Historians’ Comments

  • Donald Ritchie: CONGRESS: Biden unwelcome in Senate huddles, where Cheney wielded power: Associate Senate Historian Donald Ritchie said Johnson was “hurt by the angry response.” Senators then, as they had throughout history, understood potential encroachment of the executive branch on their power. Similar rebuffs fill the pages of Senate history, from John Adams to Spiro Agnew. “Every vice president who has tried to be assertive has been restrained by the Senate,” said Ritchie, the historian. “Usually the vice president gets the hint and goes back to the White House.” – Las Vegas Sun, 12-7-08
  • Gil Troy “Will recession mean a toned-down inauguration?”: Though costly, an inauguration helps set the tone for a presidency, said Gil Troy, a visiting scholar at the Bipartisan Policy Center.
    The president shouldn’t be seen noshing on caviar, but neither should he dispense with glamour entirely, Troy said.
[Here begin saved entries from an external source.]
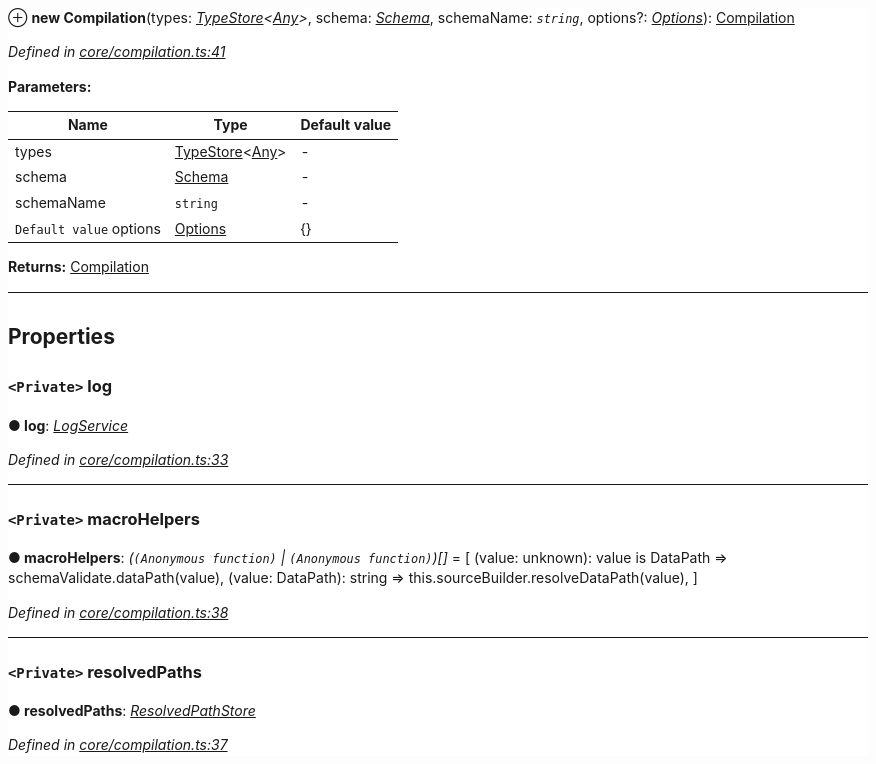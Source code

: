 ⊕ **new Compilation**(types: *[TypeStore](typestore.md)<[Any](../#any)>*, schema: *[Schema](../interfaces/schema.md)*, schemaName: *`string`*, options?: *[Options](../interfaces/options.md)*): [Compilation](compilation.md)

*Defined in [core/compilation.ts:41](https://github.com/krnik/vjs-validator/blob/4b489fe/src/core/compilation.ts#L41)*

**Parameters:**

| Name | Type | Default value |
| ------ | ------ | ------ |
| types | [TypeStore](typestore.md)<[Any](../#any)> | - |
| schema | [Schema](../interfaces/schema.md) | - |
| schemaName | `string` | - |
| `Default value` options | [Options](../interfaces/options.md) |  {} |

**Returns:** [Compilation](compilation.md)

___

## Properties

<a id="log"></a>

### `<Private>` log

**● log**: *[LogService](logservice.md)*

*Defined in [core/compilation.ts:33](https://github.com/krnik/vjs-validator/blob/4b489fe/src/core/compilation.ts#L33)*

___
<a id="macrohelpers"></a>

### `<Private>` macroHelpers

**● macroHelpers**: *(`(Anonymous function)` \| `(Anonymous function)`)[]* =  [
        (value: unknown): value is DataPath => schemaValidate.dataPath(value),
        (value: DataPath): string => this.sourceBuilder.resolveDataPath(value),
    ]

*Defined in [core/compilation.ts:38](https://github.com/krnik/vjs-validator/blob/4b489fe/src/core/compilation.ts#L38)*

___
<a id="resolvedpaths"></a>

### `<Private>` resolvedPaths

**● resolvedPaths**: *[ResolvedPathStore](resolvedpathstore.md)*

*Defined in [core/compilation.ts:37](https://github.com/krnik/vjs-validator/blob/4b489fe/src/core/compilation.ts#L37)*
Americans want their leader to be a man of the people and a celebrity superstar, both.
    “Americans are people who love to indulge, and deep in our hearts want our leaders to be like the king and queen of England — but not too much,” he said.
    President Ronald Reagan fit the bill best when he set a new standard of opulence for his 1981 inauguration, Troy said. Nancy Reagan wore a $10,000 gown to the three-hour gala with Frank Sinatra.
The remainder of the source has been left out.